Derek McInnes abrió su etapa en el Rangers con un mensaje que dejó a un lado el ruido habitual de toda presentación. "Sé que, si no ganamos títulos, habrá otra persona sentada aquí antes de que pase demasiado tiempo", afirmó, y el aviso fue clarísimo: este cargo va de resultados, no de buenas palabras. También dijo: "Siento que pertenezco a este sitio", una frase que da forma al nombramiento, pero no le garantiza nada.

Exigencia máxima bajo McInnes

El contexto habla por sí solo. El Rangers solo ha levantado 3 títulos domésticos, 1 Scottish Cup y 1 League Cup en los últimos 15 años, y McInnes recordó que la afición ha sufrido durante demasiado tiempo. Añadió que el club necesita un equipo ganador sobre el césped con más frecuencia que no, una lectura bastante directa de hasta dónde han caído las exigencias.

Ese es el motivo por el que la presión llega tan pronto. McInnes no adornó su llegada como si fuera a disfrutar de un largo periodo de adaptación, ni hacía falta. El conjunto que toma las riendas lleva demasiado tiempo viviendo de la idea de lo que debería ser y no de lo que realmente ha entregado.

El reset calculado del club

Jim Gillespie dejó aún más claro que todo estaba medido. Explicó que McInnes era el único candidato para el puesto y que el Rangers ya lo había señalado como el hombre llamado a traer el éxito antes de la salida de Danny Röhl. El mensaje desde el club es evidente: esto no fue una carrera improvisada.

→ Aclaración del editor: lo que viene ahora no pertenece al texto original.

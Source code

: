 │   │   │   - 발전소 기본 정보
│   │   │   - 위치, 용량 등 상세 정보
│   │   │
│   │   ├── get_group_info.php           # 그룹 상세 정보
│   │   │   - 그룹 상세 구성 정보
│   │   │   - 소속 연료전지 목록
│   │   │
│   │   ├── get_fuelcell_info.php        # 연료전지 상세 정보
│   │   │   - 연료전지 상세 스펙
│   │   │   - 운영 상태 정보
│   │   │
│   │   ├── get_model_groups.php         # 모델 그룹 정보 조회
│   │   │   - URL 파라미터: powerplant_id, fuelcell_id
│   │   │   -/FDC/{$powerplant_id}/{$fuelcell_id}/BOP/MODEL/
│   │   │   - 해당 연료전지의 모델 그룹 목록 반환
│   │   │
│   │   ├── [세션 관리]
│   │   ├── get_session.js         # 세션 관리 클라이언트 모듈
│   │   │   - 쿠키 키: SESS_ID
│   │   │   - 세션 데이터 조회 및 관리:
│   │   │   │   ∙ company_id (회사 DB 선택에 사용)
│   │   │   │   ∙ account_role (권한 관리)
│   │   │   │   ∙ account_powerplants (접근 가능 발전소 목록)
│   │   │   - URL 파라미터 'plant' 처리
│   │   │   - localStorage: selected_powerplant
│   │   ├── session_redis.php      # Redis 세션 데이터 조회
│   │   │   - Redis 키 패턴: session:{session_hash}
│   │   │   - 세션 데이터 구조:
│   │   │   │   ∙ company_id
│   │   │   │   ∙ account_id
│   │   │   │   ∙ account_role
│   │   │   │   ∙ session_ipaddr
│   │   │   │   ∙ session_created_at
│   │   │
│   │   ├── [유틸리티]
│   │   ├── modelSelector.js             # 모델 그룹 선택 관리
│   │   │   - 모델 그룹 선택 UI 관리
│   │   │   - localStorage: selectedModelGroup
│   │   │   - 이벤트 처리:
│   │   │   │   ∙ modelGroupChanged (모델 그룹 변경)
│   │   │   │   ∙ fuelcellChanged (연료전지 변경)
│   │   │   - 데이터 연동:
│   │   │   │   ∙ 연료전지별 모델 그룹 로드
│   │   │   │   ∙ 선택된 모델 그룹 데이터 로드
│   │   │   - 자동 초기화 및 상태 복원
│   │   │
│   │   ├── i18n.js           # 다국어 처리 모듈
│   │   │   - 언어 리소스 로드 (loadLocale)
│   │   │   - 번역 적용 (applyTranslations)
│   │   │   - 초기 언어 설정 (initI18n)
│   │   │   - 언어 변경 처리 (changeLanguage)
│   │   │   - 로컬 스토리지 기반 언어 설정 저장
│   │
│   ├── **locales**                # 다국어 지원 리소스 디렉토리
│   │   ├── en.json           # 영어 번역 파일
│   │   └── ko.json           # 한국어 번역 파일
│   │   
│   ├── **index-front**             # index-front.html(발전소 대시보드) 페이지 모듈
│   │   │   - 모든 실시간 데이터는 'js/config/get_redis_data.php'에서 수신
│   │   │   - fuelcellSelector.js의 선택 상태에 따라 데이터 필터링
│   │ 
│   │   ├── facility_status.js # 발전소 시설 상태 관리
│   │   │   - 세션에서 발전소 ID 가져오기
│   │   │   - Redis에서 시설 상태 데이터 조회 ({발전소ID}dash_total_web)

Y eso importa porque presenta el nombramiento como una decisión tomada de antemano, no como una reacción al caos. El Rangers se movió tras la marcha de Danny Röhl cuando llamó el Red Bull Salzburg, y después colocó al entrenador que ya tenía decidido. McInnes puede ser el rostro nuevo ante los focos, pero la idea que hay detrás de su llegada parece deliberada, no improvisada.

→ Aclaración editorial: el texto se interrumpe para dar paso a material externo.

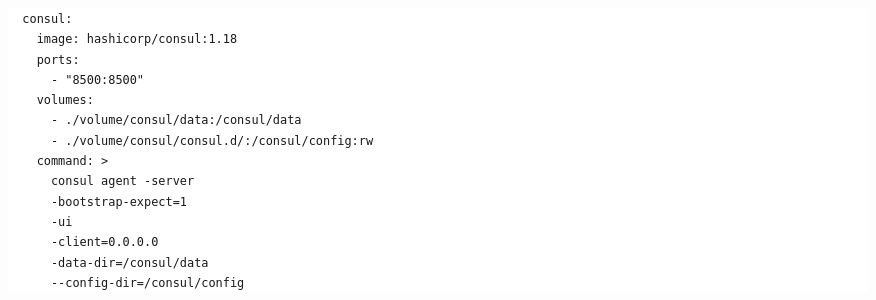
 ```docker
  consul:
    image: hashicorp/consul:1.18
    ports:
      - "8500:8500"
    volumes:
      - ./volume/consul/data:/consul/data
      - ./volume/consul/consul.d/:/consul/config:rw
    command: >
      consul agent -server
      -bootstrap-expect=1
      -ui
      -client=0.0.0.0
      -data-dir=/consul/data
      --config-dir=/consul/config
```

Hearts y el caso de McInnes

También está la vertiente del Hearts. McInnes aseguró que disfrutó mucho de su etapa allí y describió al club como brillante, y ese paso da al Rangers motivos para confiar en él. Añadió además que el Hearts alcanzó 80 puntos y rompió récords del club la pasada temporada, un argumento de peso para un técnico que aterriza en un banquillo de máxima presión.

Reconoció que le habría encantado dirigir al Hearts durante más tiempo, pero el puesto en el Rangers era algo que siempre había querido. Esa frase encaja con el resto de la presentación. Se le ve con ganas, pero sin sentimentalismos, y sabe perfectamente lo estrecha que es la línea en Ibrox.

El siguiente examen no es abstracto. Son los títulos, y llegan lo bastante pronto como para que McInnes sepa que esta casa no perdonará un inicio en falso.